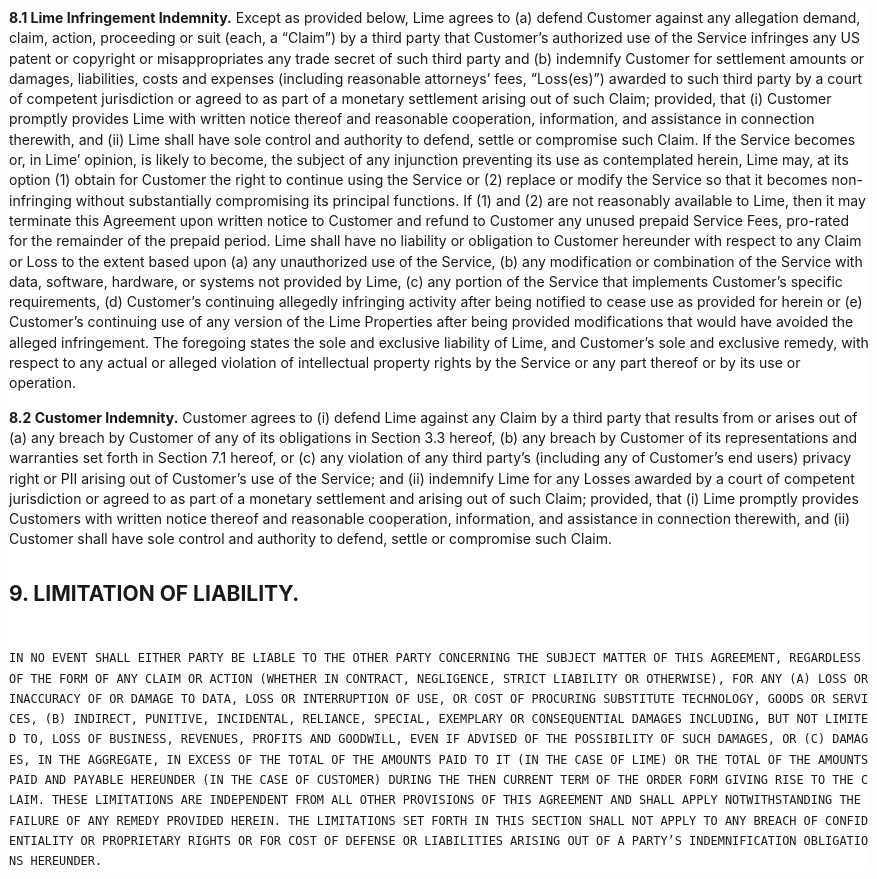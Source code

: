 **8.1 Lime Infringement Indemnity.** Except as provided below, Lime agrees to (a) defend Customer against any allegation demand, claim, action, proceeding or suit (each, a “Claim”) by a third party that Customer’s authorized use of the Service infringes any US patent or copyright or misappropriates any trade secret of such third party and (b) indemnify Customer for settlement amounts or damages, liabilities, costs and expenses (including reasonable attorneys’ fees, “Loss(es)”) awarded to such third party by a court of competent jurisdiction or agreed to as part of a monetary settlement arising out of such Claim; provided, that (i) Customer promptly provides Lime with written notice thereof and reasonable cooperation, information, and assistance in connection therewith, and (ii) Lime shall have sole control and authority to defend, settle or compromise such Claim. If the Service becomes or, in Lime’ opinion, is likely to become, the subject of any injunction preventing its use as contemplated herein, Lime may, at its option (1) obtain for Customer the right to continue using the Service or (2) replace or modify the Service so that it becomes non-infringing without substantially compromising its principal functions. If (1) and (2) are not reasonably available to Lime, then it may terminate this Agreement upon written notice to Customer and refund to Customer any unused prepaid Service Fees, pro-rated for the remainder of the prepaid period. Lime shall have no liability or obligation to Customer hereunder with respect to any Claim or Loss to the extent based upon (a) any unauthorized use of the Service, (b) any modification or combination of the Service with data, software, hardware, or systems not provided by Lime, (c) any portion of the Service that implements Customer’s specific requirements, (d) Customer’s continuing allegedly infringing activity after being notified to cease use as provided for herein or (e) Customer’s continuing use of any version of the Lime Properties after being provided modifications that would have avoided the alleged infringement. The foregoing states the sole and exclusive liability of Lime, and Customer’s sole and exclusive remedy, with respect to any actual or alleged violation of intellectual property rights by the Service or any part thereof or by its use or operation.

**8.2 Customer Indemnity.** Customer agrees to (i) defend Lime against any Claim by a third party that results from or arises out of (a) any breach by Customer of any of its obligations in Section 3.3 hereof, (b) any breach by Customer of its representations and warranties set forth in Section 7.1 hereof, or (c) any violation of any third party’s (including any of Customer’s end users) privacy right or PII arising out of Customer’s use of the Service; and (ii) indemnify Lime for any Losses awarded by a court of competent jurisdiction or agreed to as part of a monetary settlement and arising out of such Claim; provided, that (i) Lime promptly provides Customers with written notice thereof and reasonable cooperation, information, and assistance in connection therewith, and (ii) Customer shall have sole control and authority to defend, settle or compromise such Claim.

## 9. LIMITATION OF LIABILITY.

<code>
IN NO EVENT SHALL EITHER PARTY BE LIABLE TO THE OTHER PARTY CONCERNING THE SUBJECT MATTER OF THIS AGREEMENT, REGARDLESS OF THE FORM OF ANY CLAIM OR ACTION (WHETHER IN CONTRACT, NEGLIGENCE, STRICT LIABILITY OR OTHERWISE), FOR ANY (A) LOSS OR INACCURACY OF OR DAMAGE TO DATA, LOSS OR INTERRUPTION OF USE, OR COST OF PROCURING SUBSTITUTE TECHNOLOGY, GOODS OR SERVICES, (B) INDIRECT, PUNITIVE, INCIDENTAL, RELIANCE, SPECIAL, EXEMPLARY OR CONSEQUENTIAL DAMAGES INCLUDING, BUT NOT LIMITED TO, LOSS OF BUSINESS, REVENUES, PROFITS AND GOODWILL, EVEN IF ADVISED OF THE POSSIBILITY OF SUCH DAMAGES, OR (C) DAMAGES, IN THE AGGREGATE, IN EXCESS OF THE TOTAL OF THE AMOUNTS PAID TO IT (IN THE CASE OF LIME) OR THE TOTAL OF THE AMOUNTS PAID AND PAYABLE HEREUNDER (IN THE CASE OF CUSTOMER) DURING THE THEN CURRENT TERM OF THE ORDER FORM GIVING RISE TO THE CLAIM. THESE LIMITATIONS ARE INDEPENDENT FROM ALL OTHER PROVISIONS OF THIS AGREEMENT AND SHALL APPLY NOTWITHSTANDING THE FAILURE OF ANY REMEDY PROVIDED HEREIN. THE LIMITATIONS SET FORTH IN THIS SECTION SHALL NOT APPLY TO ANY BREACH OF CONFIDENTIALITY OR PROPRIETARY RIGHTS OR FOR COST OF DEFENSE OR LIABILITIES ARISING OUT OF A PARTY’S INDEMNIFICATION OBLIGATIONS HEREUNDER.
</code>
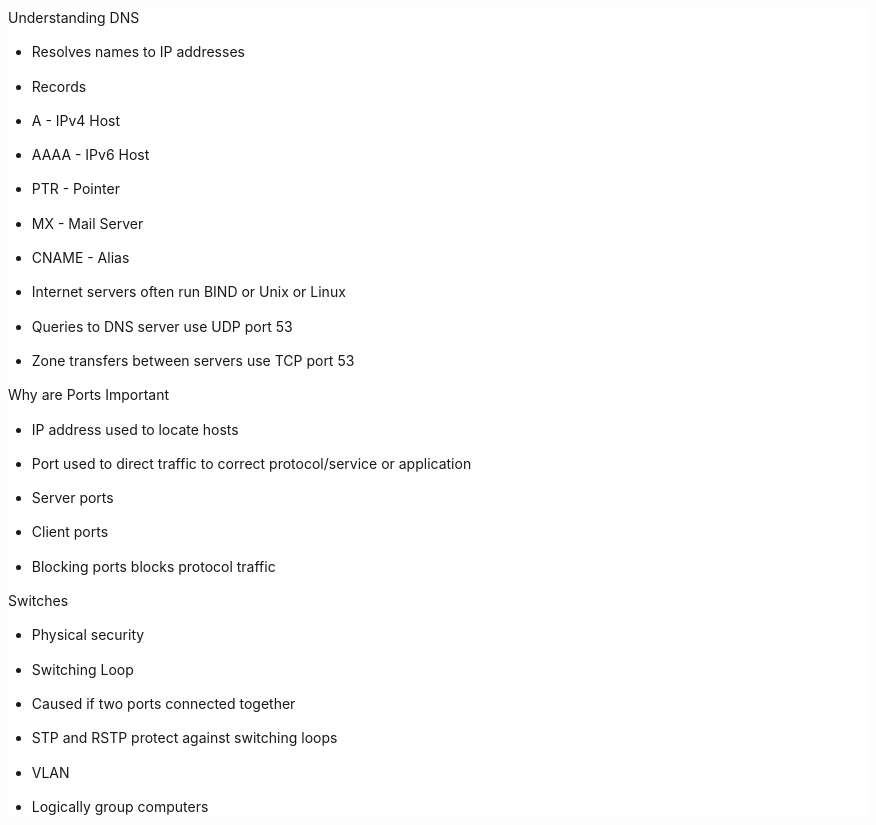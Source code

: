   
  
  

Understanding DNS

  

- Resolves names to IP addresses
    
- Records
    

- A - IPv4 Host
    
- AAAA - IPv6 Host
    
- PTR - Pointer
    
- MX - Mail Server
    
- CNAME - Alias  
      
    

- Internet servers often run BIND or Unix or Linux
    
- Queries to DNS server use UDP port 53
    
- Zone transfers between servers use TCP port 53
    

  

Why are Ports Important

  

- IP address used to locate hosts
    
- Port used to direct traffic to correct protocol/service or application
    

- Server ports
    
- Client ports
    

- Blocking ports blocks protocol traffic
    

  
  
  

Switches

  

- Physical security
    
- Switching Loop
    

- Caused if two ports connected together
    
- STP and RSTP protect against switching loops
    

- VLAN
    

- Logically group computers
    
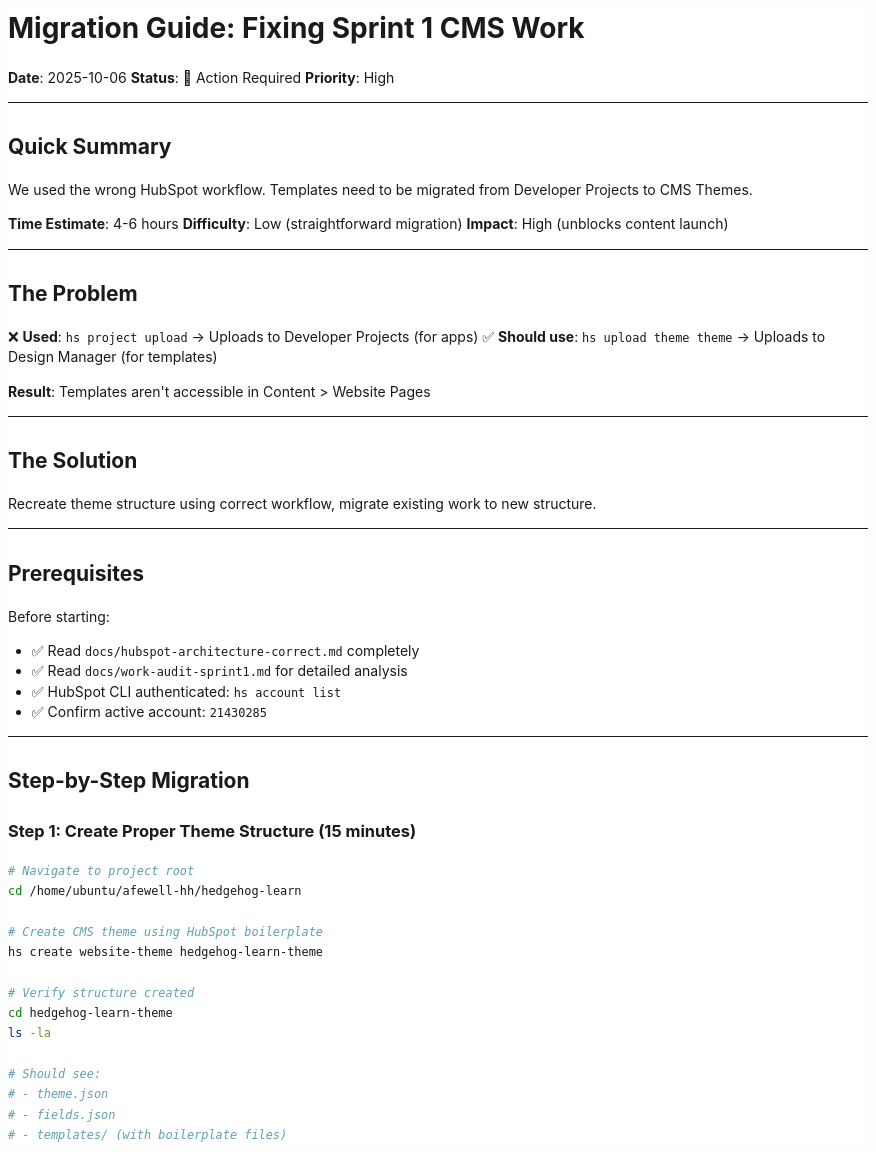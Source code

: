 # Migration Guide: Fixing Sprint 1 CMS Work

**Date**: 2025-10-06
**Status**: 🚨 Action Required
**Priority**: High

---

## Quick Summary

We used the wrong HubSpot workflow. Templates need to be migrated from Developer Projects to CMS Themes.

**Time Estimate**: 4-6 hours
**Difficulty**: Low (straightforward migration)
**Impact**: High (unblocks content launch)

---

## The Problem

❌ **Used**: `hs project upload` → Uploads to Developer Projects (for apps)
✅ **Should use**: `hs upload theme theme` → Uploads to Design Manager (for templates)

**Result**: Templates aren't accessible in Content > Website Pages

---

## The Solution

Recreate theme structure using correct workflow, migrate existing work to new structure.

---

## Prerequisites

Before starting:
- ✅ Read `docs/hubspot-architecture-correct.md` completely
- ✅ Read `docs/work-audit-sprint1.md` for detailed analysis
- ✅ HubSpot CLI authenticated: `hs account list`
- ✅ Confirm active account: `21430285`

---

## Step-by-Step Migration

### Step 1: Create Proper Theme Structure (15 minutes)

```bash
# Navigate to project root
cd /home/ubuntu/afewell-hh/hedgehog-learn

# Create CMS theme using HubSpot boilerplate
hs create website-theme hedgehog-learn-theme

# Verify structure created
cd hedgehog-learn-theme
ls -la

# Should see:
# - theme.json
# - fields.json
# - templates/ (with boilerplate files)
```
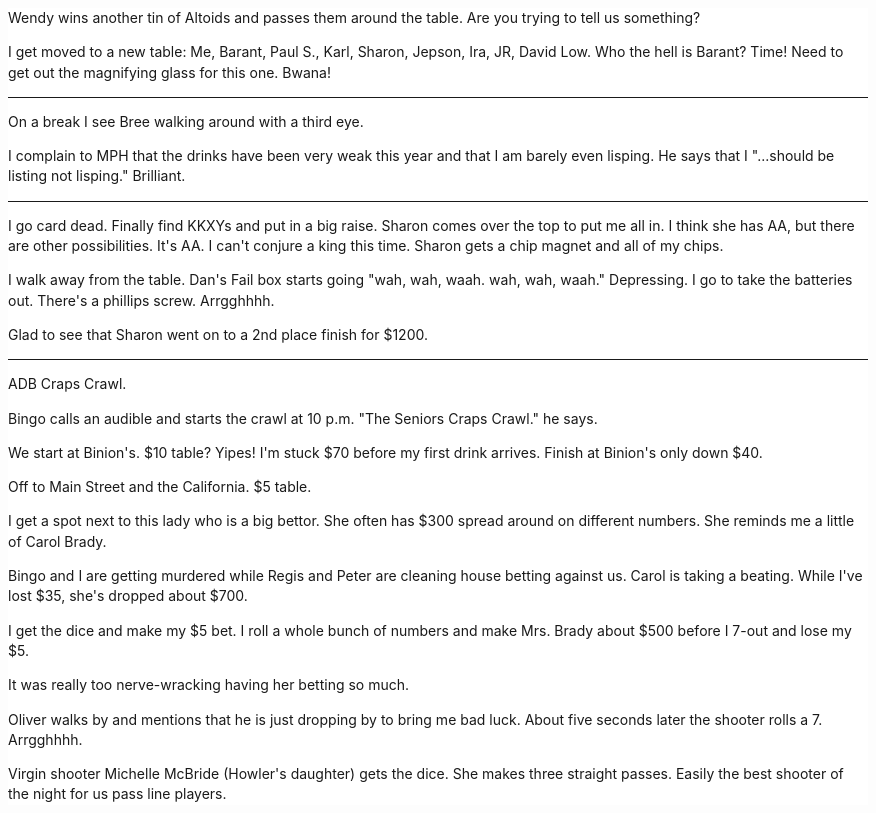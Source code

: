 Wendy wins another tin of Altoids and passes them around the table.
Are you trying to tell us something?

I get moved to a new table: Me, Barant, Paul S., Karl, Sharon,
Jepson, Ira, JR, David Low.  Who the hell is Barant?  Time!
Need to get out the magnifying glass for this one.  Bwana!

---

On a break I see Bree walking around with a third eye.

I complain to MPH that the drinks have been very weak this year
and that I am barely even lisping.  He says that I "...should be
listing not lisping."  Brilliant.

---

I go card dead.  Finally find KKXYs and put in a big raise.
Sharon comes over the top to put me all in.  I think she has AA,
but there are other possibilities.  It's AA.  I can't conjure a
king this time.  Sharon gets a chip magnet and all of my chips.

I walk away from the table.  Dan's Fail box starts going
"wah, wah, waah.  wah, wah, waah."  Depressing.
I go to take the batteries out.  There's a phillips screw.   Arrgghhhh.

Glad to see that Sharon went on to a 2nd place finish for $1200.

---

ADB Craps Crawl.

Bingo calls an audible and starts the crawl at 10 p.m.
"The Seniors Craps Crawl." he says.

We start at Binion's.  $10 table?  Yipes!  I'm stuck $70 before
my first drink arrives.  Finish at Binion's only down $40.

Off to Main Street and the California.  $5 table.

I get a spot next to this lady who is a big bettor.
She often has $300 spread around on different numbers.
She reminds me a little of Carol Brady.

Bingo and I are getting murdered while Regis and Peter are
cleaning house betting against us.  Carol is taking a beating.
While I've lost $35, she's dropped about $700.

I get the dice and make my $5 bet.  I roll a whole bunch of numbers
and make Mrs. Brady about $500 before I 7-out and lose my $5.

It was really too nerve-wracking having her betting so much.

Oliver walks by and mentions that he is just dropping by to
bring me bad luck.  About five seconds later the shooter rolls a 7.
Arrgghhhh.

Virgin shooter Michelle McBride (Howler's daughter) gets the dice.
She makes three straight passes.   Easily the best shooter of the night
for us pass line players.
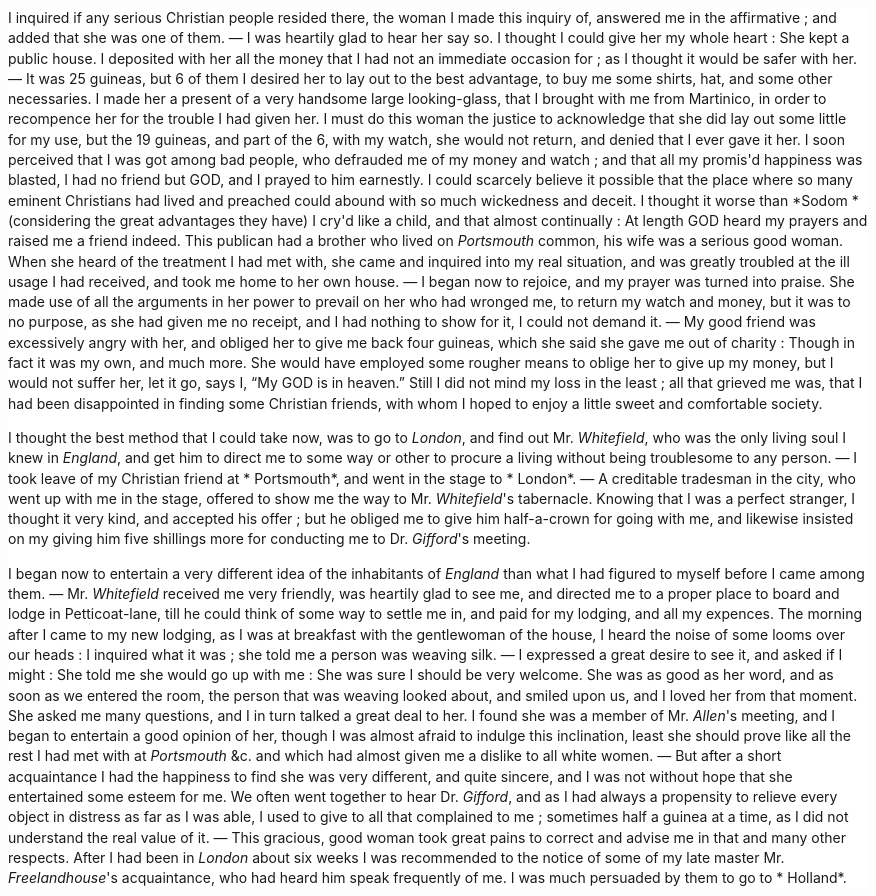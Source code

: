  I inquired if any serious Christian people resided there, the woman I made this inquiry of, answered me in the affirmative ; and added that she was one of them. — I was heartily glad to hear her say so. I thought I could give her my whole heart : She kept a public house. I deposited with her all the money that I had not an immediate occasion for ; as I thought it would be safer with her. — It was 25 guineas, but 6 of them I desired her to lay out to the best advantage, to buy me some shirts, hat, and some other necessaries. I made her a present of a very handsome large looking-glass, that I brought with me from Martinico, in order to recompence her for the trouble I had given her. I must do this woman the justice to acknowledge that she did lay out some little for my use, but the 19 guineas, and part of the 6, with my watch, she would not return, and denied that I ever gave it her. I soon perceived that I was got among bad people, who defrauded me of my money and watch ; and that all my promis'd happiness was blasted, I had     no friend but GOD, and I prayed to him earnestly. I could scarcely believe it possible that the place where so many eminent Christians had lived and preached could abound with so much wickedness and deceit. I thought it worse than *Sodom * (considering the great advantages they have) I cry'd like a child, and that almost continually : At length GOD heard my prayers and raised me a friend indeed. This publican had a brother who lived on *Portsmouth* common, his wife was a serious good woman. When she heard of the treatment I had met with, she came and inquired into my real situation, and was greatly troubled at the ill usage I had received, and took me home to her own house. — I began now to rejoice, and my prayer was turned into praise. She made use of all the arguments in her power to prevail on her who had wronged me, to return my watch and money, but it was to no purpose, as she had given me no receipt, and I had nothing to show for it, I could not demand it. — My good friend was excessively angry with her, and obliged her to give me back four guineas, which she said she gave me out of charity : Though in fact it was my own, and much more. She would have employed some rougher means to oblige her to give up my money, but I would not suffer her, let it go, says I, “My GOD is in heaven.” Still I did not mind my loss in the least ; all that grieved me was, that I had been disappointed in finding some Christian friends, with whom I hoped to enjoy a little sweet and comfortable society. 

 I thought the best method that I could take now, was to go to *London*, and find out Mr. *Whitefield*,     who was the only living soul I knew in *England*, and get him to direct me to some way or other to procure a living without being troublesome to any person. — I took leave of my Christian friend at * Portsmouth*, and went in the stage to * London*. — A creditable tradesman in the city, who went up with me in the stage, offered to show me the way to Mr. *Whitefield*'s tabernacle. Knowing that I was a perfect stranger, I thought it very kind, and accepted his offer ; but he obliged me to give him half-a-crown for going with me, and likewise insisted on my giving him five shillings more for conducting me to Dr. *Gifford*'s meeting. 

  I began now to entertain a very different idea of the inhabitants of *England* than what I had figured to myself before I came among them. — Mr. *Whitefield* received me very friendly, was heartily glad to see me, and directed me to a proper place to board and lodge in Petticoat-lane, till he could think of some way to settle me in, and paid for my lodging, and all my expences. The morning after I came to my new lodging, as I was at breakfast with the gentlewoman of the house, I heard the noise of some looms over our heads : I inquired what it was ; she told me a person was weaving silk. — I expressed a great desire to see it, and asked if I might : She told me she would go up with me : She was sure I should be very welcome. She was as good as her word, and as soon as we entered the room, the person that was weaving looked about, and smiled upon us, and I loved her from that moment. She asked me many questions, and I in turn talked a great deal to her. I found she was a member of Mr. *Allen*'s meeting, and     I began to entertain a good opinion of her, though I was almost afraid to indulge this inclination, least she should prove like all the rest I had met with at *Portsmouth* &c. and which had almost given me a dislike to all white women. — But after a short acquaintance I had the happiness to find she was very different, and quite sincere, and I was not without hope that she entertained some esteem for me. We often went together to hear Dr. *Gifford*, and as I had always a propensity to relieve every object in distress as far as I was able, I used to give to all that complained to me ; sometimes half a guinea at a time, as I did not understand the real value of it. — This gracious, good woman took great pains to correct and advise me in that and many other respects. After I had been in *London* about six weeks I was recommended to the notice of some of my late master Mr. *Freelandhouse*'s acquaintance, who had heard him speak frequently of me. I was much persuaded by them to go to * Holland*.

__________

EXERCISE DIRECTIONS - Could you filter the entries above for lines holding the string "shooter" and copy them?

EXERCISE SOLUTION -
bring me bad luck.  About five seconds later the shooter rolls a 7.
Virgin shooter Michelle McBride (Howler's daughter) gets the dice.
She makes three straight passes.   Easily the best shooter of the night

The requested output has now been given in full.